Plant MP is available at https://www.plantmp.com without registration or license. While moonlighting proteins from human and other animal systems are well-characterized, those from plants are, however, ambiguous and under-represented in existing databases. PlantMP is to-date the most comprehensive catalog of plant moonlighting proteins featuring proteins from A. thaliana, crops and other non-model plants. Moonlighting proteins not found in existing databases such as those from Pharbitis nil and Hippeastrum hybridum whose catalytic activities are linked to phytochrome controlled photoperiodic flower induction and pathogen infection respectively (18, 19), are included here. Also featured are moonlighting proteins from crops such as tomato, carrot and rice. PlantMP is an initial effort to catalog plant moonlighters and will require a community-driven effort to make this database as comprehensive as possible. As such, we welcome users to reach us through the email provided at the bottom of the webpage to suggest plant proteins that warrant inclusion in our database, and our team will validate the request and update the database accordingly. Additionally, we are also exploring other repositories to identify plant moonlighters and conduct periodic updates on the database as new experimental evidence surface. A more focused plant-specific database allows less prominent moonlighting proteins or those from non-model plants to be highlighted especially since they may have potential for horticulture innovations and, consequently, added commercial value.

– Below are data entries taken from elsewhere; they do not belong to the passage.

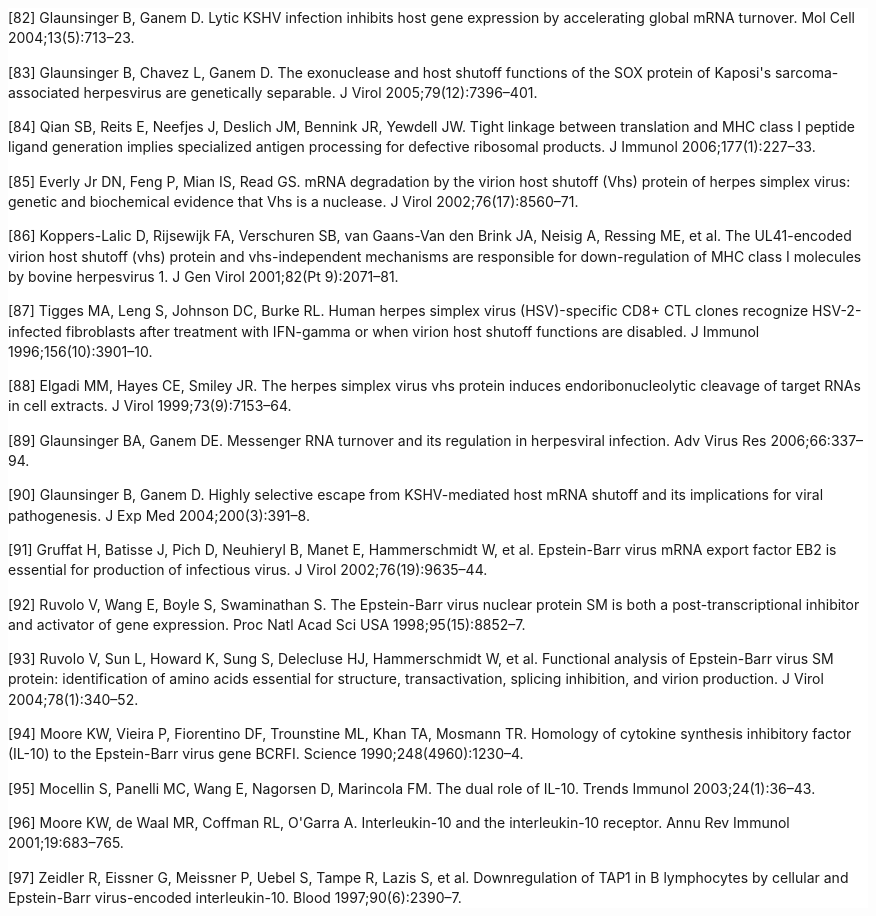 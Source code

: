 [82] Glaunsinger B, Ganem D. Lytic KSHV infection inhibits host gene expression by accelerating global mRNA turnover. Mol Cell 2004;13(5):713–23.

[83] Glaunsinger B, Chavez L, Ganem D. The exonuclease and host shutoff functions of the SOX protein of Kaposi's sarcoma-associated herpesvirus are genetically separable. J Virol 2005;79(12):7396–401.

[84] Qian SB, Reits E, Neefjes J, Deslich JM, Bennink JR, Yewdell JW. Tight linkage between translation and MHC class I peptide ligand generation implies specialized antigen processing for defective ribosomal products. J Immunol 2006;177(1):227–33.

[85] Everly Jr DN, Feng P, Mian IS, Read GS. mRNA degradation by the virion host shutoff (Vhs) protein of herpes simplex virus: genetic and biochemical evidence that Vhs is a nuclease. J Virol 2002;76(17):8560–71.

[86] Koppers-Lalic D, Rijsewijk FA, Verschuren SB, van Gaans-Van den Brink JA, Neisig A, Ressing ME, et al. The UL41-encoded virion host shutoff (vhs) protein and vhs-independent mechanisms are responsible for down-regulation of MHC class I molecules by bovine herpesvirus 1. J Gen Virol 2001;82(Pt 9):2071–81.

[87] Tigges MA, Leng S, Johnson DC, Burke RL. Human herpes simplex virus (HSV)-specific CD8+ CTL clones recognize HSV-2-infected fibroblasts after treatment with IFN-gamma or when virion host shutoff functions are disabled. J Immunol 1996;156(10):3901–10.

[88] Elgadi MM, Hayes CE, Smiley JR. The herpes simplex virus vhs protein induces endoribonucleolytic cleavage of target RNAs in cell extracts. J Virol 1999;73(9):7153–64.

[89] Glaunsinger BA, Ganem DE. Messenger RNA turnover and its regulation in herpesviral infection. Adv Virus Res 2006;66:337–94.

[90] Glaunsinger B, Ganem D. Highly selective escape from KSHV-mediated host mRNA shutoff and its implications for viral pathogenesis. J Exp Med 2004;200(3):391–8.

[91] Gruffat H, Batisse J, Pich D, Neuhieryl B, Manet E, Hammerschmidt W, et al. Epstein-Barr virus mRNA export factor EB2 is essential for production of infectious virus. J Virol 2002;76(19):9635–44.

[92] Ruvolo V, Wang E, Boyle S, Swaminathan S. The Epstein-Barr virus nuclear protein SM is both a post-transcriptional inhibitor and activator of gene expression. Proc Natl Acad Sci USA 1998;95(15):8852–7.

[93] Ruvolo V, Sun L, Howard K, Sung S, Delecluse HJ, Hammerschmidt W, et al. Functional analysis of Epstein-Barr virus SM protein: identification of amino acids essential for structure, transactivation, splicing inhibition, and virion production. J Virol 2004;78(1):340–52.

[94] Moore KW, Vieira P, Fiorentino DF, Trounstine ML, Khan TA, Mosmann TR. Homology of cytokine synthesis inhibitory factor (IL-10) to the Epstein-Barr virus gene BCRFI. Science 1990;248(4960):1230–4.

[95] Mocellin S, Panelli MC, Wang E, Nagorsen D, Marincola FM. The dual role of IL-10. Trends Immunol 2003;24(1):36–43.

[96] Moore KW, de Waal MR, Coffman RL, O'Garra A. Interleukin-10 and the interleukin-10 receptor. Annu Rev Immunol 2001;19:683–765.

[97] Zeidler R, Eissner G, Meissner P, Uebel S, Tampe R, Lazis S, et al. Downregulation of TAP1 in B lymphocytes by cellular and Epstein-Barr virus-encoded interleukin-10. Blood 1997;90(6):2390–7.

PlantMP is also inclusive as it accommodates ambiguous proteins or those whose functions/roles are unclear in separate categories of `likely’ and `predicted’ moonlighting proteins. Proteins in the `predicted’ list were identified using previously published search motifs: [KS][YF][GCS][VIL][VILFG][DVIL][VILADG][EPVIL][DVIL][TVIL][WST][PDRG][KEG][KR]x{2,3}[DHSE] for GC (13) and [R]X{5,20}[RKS][YFW][DE][VIL]X{4}[VIL]X{4}[KR]X{1,3}[DE] for AC (20). As one of the first search terms created for the discovery of plant GCs/ACs, these manually curated motifs were made stringent to reduce false positives, hence the inclusion of their identified candidates in our database. Other more relaxed versions of the search motifs have since been reported and applied (12, 21–23). Recently created prediction tools, GCPred (http://gcpred.com) (24) and ACPred (http://gcpred.com/acpred) (25), have considered more relaxed versions of the search motifs in their algorithms and used scores assigned to individual hits that are based on the physicochemical parameters of experimentally validated proteins instead, as measure of confidence. New hits obtained from predictions by currently available web servers are not included here because they have not been published nor validated experimentally or computationally. However, if users find new hits that are not experimentally proven but received good computational support that warrant their inclusion as `predicted moonlighters’, they can submit their requests to us for inclusion in our database. Given the increasing number of reported moonlighting plant proteins (12, 26, 27), an exclusive database is therefore necessary in order to reveal the features and nature of such proteins many of which are unique to the plant cell. Organizing plant moonlighting proteins in one platform enables researchers to conveniently harvest plant-specific data such as the MFs, biological roles and structural features essential for hypothesis formulation in basic research and for biotechnological innovations.

Authors contributions

A.W. conceived and supervised this research. B.S. coordinated the project. B.S., Z.Q., T.L. and Y.Z. collected, compiled and analyzed the data and developed the web interface of the database. A.W. wrote the manuscript. All authors read and approved the final version of the manuscript.